Hi guys, can you recommend interesting books on Computer Science or computer history (similar to Dealers of Lightning) to read on this quarantine times?
I really like that subject and am looking for something to keep myself away from TV at night.
Thank you.
It's an extremely well written book, starting from the very beginning at the time of WWII, tracing people, ideas, struggles, and achievements of great milestones in computer history. It's not your typical dry historical material, but somehow the author made it personal through the eyes of key people that influenced important computer science progresses, and in particular J.C.R. Licklider (Lick), who galvanized a lot efforts across the U.S. in the sixties that resulted in making computing interactive and ultimately personal, rather than batch and business-focused.
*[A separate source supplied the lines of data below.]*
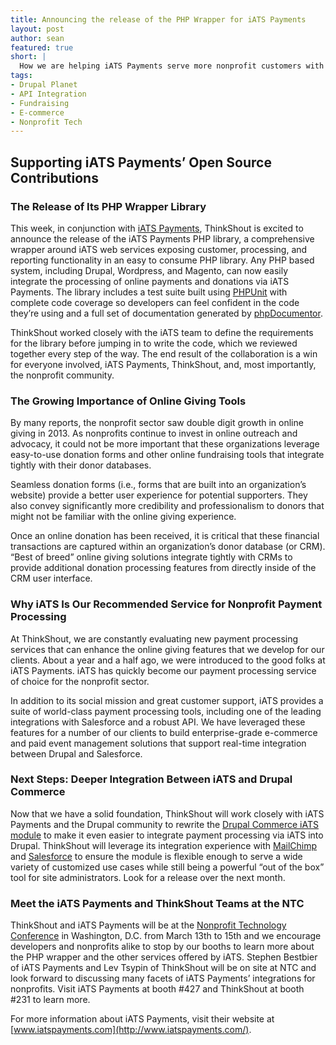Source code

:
 ```yaml
---
title: Announcing the release of the PHP Wrapper for iATS Payments
layout: post
author: sean
featured: true
short: |
  How we are helping iATS Payments serve more nonprofit customers with its world-class donation and e-commerce tools.
tags:
- Drupal Planet
- API Integration
- Fundraising
- E-commerce
- Nonprofit Tech
---
```


## Supporting iATS Payments’ Open Source Contributions

### The Release of Its PHP Wrapper Library

This week, in conjunction with [iATS Payments](http://home.iatspayments.com/), ThinkShout is excited to announce the release of the iATS Payments PHP library, a comprehensive wrapper around iATS web services exposing customer, processing, and reporting functionality in an easy to consume PHP library. Any PHP based system, including Drupal, Wordpress, and Magento, can now easily integrate the processing of online payments and donations via iATS Payments. The library includes a test suite built using [PHPUnit](http://phpunit.de/) with complete code coverage so developers can feel confident in the code they’re using and a full set of documentation generated by [phpDocumentor](http://www.phpdoc.org/).

ThinkShout worked closely with the iATS team to define the requirements for the library before jumping in to write the code, which we reviewed together every step of the way. The end result of the collaboration is a win for everyone involved, iATS Payments, ThinkShout, and, most importantly, the nonprofit community.

### The Growing Importance of Online Giving Tools

By many reports, the nonprofit sector saw double digit growth in online giving in 2013. As nonprofits continue to invest in online outreach and advocacy, it could not be more important that these organizations leverage easy-to-use donation forms and other online fundraising tools that integrate tightly with their donor databases.

Seamless donation forms (i.e., forms that are built into an organization’s website) provide a better user experience for potential supporters. They also convey significantly more credibility and professionalism to donors that might not be familiar with the online giving experience.

Once an online donation has been received, it is critical that these financial transactions are captured within an organization’s donor database (or CRM). “Best of breed” online giving solutions integrate tightly with CRMs to provide additional donation processing features from directly inside of the CRM user interface.

### Why iATS Is Our Recommended Service for Nonprofit Payment Processing

At ThinkShout, we are constantly evaluating new payment processing services that can enhance the online giving features that we develop for our clients. About a year and a half ago, we were introduced to the good folks at iATS Payments. iATS has quickly become our payment processing service of choice for the nonprofit sector.

In addition to its social mission and great customer support, iATS provides a suite of world-class payment processing tools, including one of the leading integrations with Salesforce and a robust API. We have leveraged these features for a number of our clients to build enterprise-grade e-commerce and paid event management solutions that support real-time integration between Drupal and Salesforce.

### Next Steps: Deeper Integration Between iATS and Drupal Commerce

Now that we have a solid foundation, ThinkShout will work closely with iATS Payments and the Drupal community to rewrite the [Drupal Commerce iATS module](https://drupal.org/project/commerce_iats/) to make it even easier to integrate payment processing via iATS into Drupal. ThinkShout will leverage its integration experience with [MailChimp](https://drupal.org/project/mailchimp/) and [Salesforce](https://drupal.org/project/salesforce/) to ensure the module is flexible enough to serve a wide variety of customized use cases while still being a powerful “out of the box” tool for site administrators. Look for a release over the next month.

### Meet the iATS Payments and ThinkShout Teams at the NTC

ThinkShout and iATS Payments will be at the [Nonprofit Technology Conference](http://www.nten.org/ntc/) in Washington, D.C. from March 13th to 15th and we encourage developers and nonprofits alike to stop by our booths to learn more about the PHP wrapper and the other services offered by iATS. Stephen Bestbier of iATS Payments and Lev Tsypin of ThinkShout will be on site at NTC and look forward to discussing many facets of iATS Payments’ integrations for nonprofits.  Visit iATS Payments at booth #427 and ThinkShout at booth #231 to learn more.

For more information about iATS Payments, visit their website at [www.iatspayments.com](http://www.iatspayments.com/).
Many important milestones are discussed, starting with the early days of mechanical computers, vacuum tubes, relays, ENIAC, UNIVAC, through MIT's various efforts during the cold war to help with real-time computing with Whirlwind and the SAGE project; IBM's mainframes dominance in the fifties, and the hacker culture that arose against it at MIT to build interactive computers like the TX-0 and TX-2, to the spin-off of DEC and its minicomputers that changed the game; to building time-sharing systems, and the groundbreaking inventions of Douglas Engelbart and his team at SRI; the rise of the ARPA network; the many great ideas developed at Xerox PARC; and ultimately the personal computer revolution and the Internet.